>>>

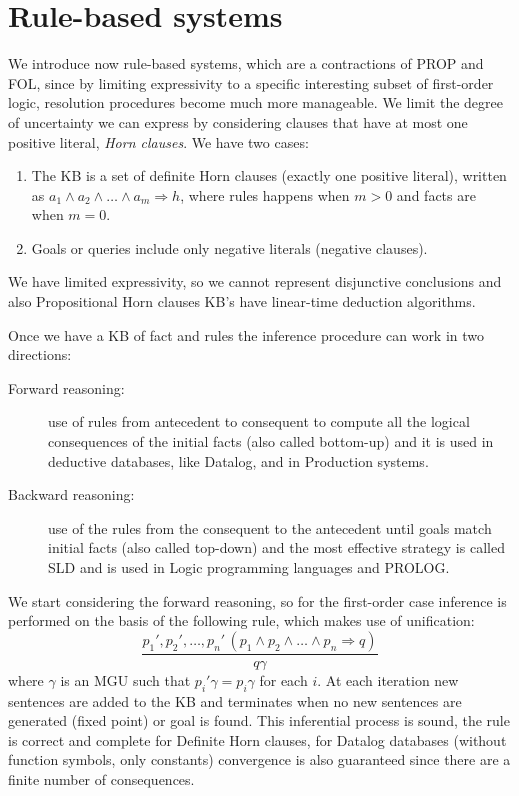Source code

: \chapter{Rule-based systems}
We introduce now rule-based systems, which are a contractions of PROP and FOL, since 
by limiting expressivity to a specific interesting subset of first-order logic, resolution
procedures become much more manageable.\newline
We limit the degree of uncertainty we can express by considering clauses that have at
most one positive literal, \emph{Horn clauses}.\newline
We have two cases:
\begin{enumerate}
   \item The KB is a set of definite Horn clauses (exactly one positive literal),
	 written as $a_1 \land a_2 \land \dots \land a_m \Rightarrow h$, where rules
	 happens when $m > 0$ and facts are when $m = 0$.
   \item Goals or queries include only negative literals (negative clauses).
\end{enumerate}
We have limited expressivity, so we cannot represent disjunctive conclusions and also 
Propositional Horn clauses KB's have linear-time deduction algorithms.

Once we have a KB of fact and rules the inference procedure can work in two directions:
\begin{description}
   \item [Forward reasoning: ] use of rules from antecedent to consequent to compute
          all the logical consequences of the initial facts (also called bottom-up) and 
	  it is used in deductive databases, like Datalog, and in Production systems.
   \item [Backward reasoning: ] use of the rules from the consequent to the antecedent
          until goals match initial facts (also called top-down) and the most effective
	  strategy is called SLD and is used in Logic programming languages and PROLOG.
\end{description}
We start considering the forward reasoning, so for the first-order case inference 
is performed on the basis of the following rule, which makes use of unification:
\[ \frac{p_1', p_2', \dots, p_n' \, (p_1 \land p_2 \land \dots \land p_n \Rightarrow q)}
        {q \gamma} \]
where $\gamma$ is an MGU such that $p_i' \gamma = p_i \gamma$ for each $i$.
At each iteration new sentences are added to the KB and terminates when no 
new sentences are generated (fixed point) or goal is found.\newline
This inferential process is sound, the rule is correct and complete for Definite Horn clauses,
for Datalog databases (without function symbols, only constants) convergence is
also guaranteed since there are a finite number of consequences.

<<<

» **Exercise objective**: Write out each line of the data above exactly, starting at the top and finishing with the line containing "set of definite"; omit the pictures.

» **Exercise response**:
Source code

: \chapter{Rule-based systems}
We introduce now rule-based systems, which are a contractions of PROP and FOL, since 
by limiting expressivity to a specific interesting subset of first-order logic, resolution
procedures become much more manageable.\newline
We limit the degree of uncertainty we can express by considering clauses that have at
most one positive literal, \emph{Horn clauses}.\newline
We have two cases:
\begin{enumerate}
   \item The KB is a set of definite Horn clauses (exactly one positive literal),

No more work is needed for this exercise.